--- Directions for this task ---
Filter by the string "width": return the lines of the material that contain it.

--- Data supplied ---
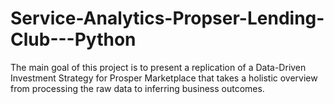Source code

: # Service-Analytics-Propser-Lending-Club---Python
The main goal of this project is to present a replication of a Data-Driven Investment Strategy for Prosper Marketplace that takes a holistic overview from processing the raw data to inferring business outcomes. 
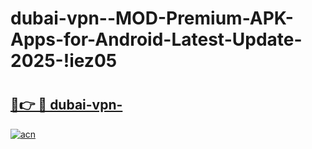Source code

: # dubai-vpn--MOD-Premium-APK-Apps-for-Android-Latest-Update-2025-!iez05

# <h2><a href="https://fpgfub.esa.edu.pl?title=dubai-vpn-&ref=iez05">🔗👉 🔴 dubai-vpn-</a></h2>

[![acn](https://github.com/user-attachments/assets/0f9c940e-d8b0-45ae-aac7-cd30a18b3e1c)](https://fpgfub.esa.edu.pl?title=dubai-vpn-&ref=iez05)

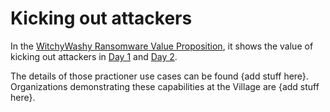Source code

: # Kicking out attackers

In the [WitchyWashy Ransomware Value Proposition](README.md),
it shows the value of kicking out attackers in  [Day 1](README.md#day-1---murphys-law-llp) and [Day 2](./README.md#day-2---on-deck-holdings).

The details of those practioner use cases can be found 
{add stuff here}.
Organizations demonstrating these capabilities at the Village are
{add stuff here}.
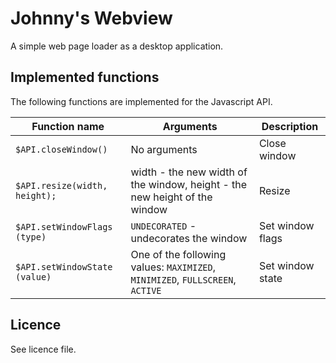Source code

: Johnny's Webview
================

A simple web page loader as a desktop application.

## Implemented functions

The following functions are implemented for the Javascript API.

<table>
  <thead>
    <tr>
      <th>Function name</th>
      <th>Arguments</th>
      <th>Description</th>
    </tr>
  </thead>
  <tbody>
    <tr>
      <td><code>$API.closeWindow()</code></td>
      <td>No arguments</td>
      <td>Close window</td>
    </tr>
    <tr>
      <td><code>$API.resize(width, height);</code></td>
      <td>width - the new width of the window, height - the new height of the window</td>
      <td>Resize</td>
    </tr>
    <tr>
      <td><code>$API.setWindowFlags (type)</code></td>
      <td><code>UNDECORATED</code> - undecorates the window</td>
      <td>Set window flags</td>
    </tr>
    <tr>
      <td><code>$API.setWindowState (value)</code></td>
      <td>One of the following values: <code>MAXIMIZED</code>, <code>MINIMIZED</code>, <code>FULLSCREEN</code>, <code>ACTIVE</code></td>
      <td>Set window state</td>
    </tr>
  </tbody>
</table>

## Licence

See licence file.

--- Exercise output ---
      <td><code>$API.resize(width, height);</code></td>
      <td>width - the new width of the window, height - the new height of the window</td>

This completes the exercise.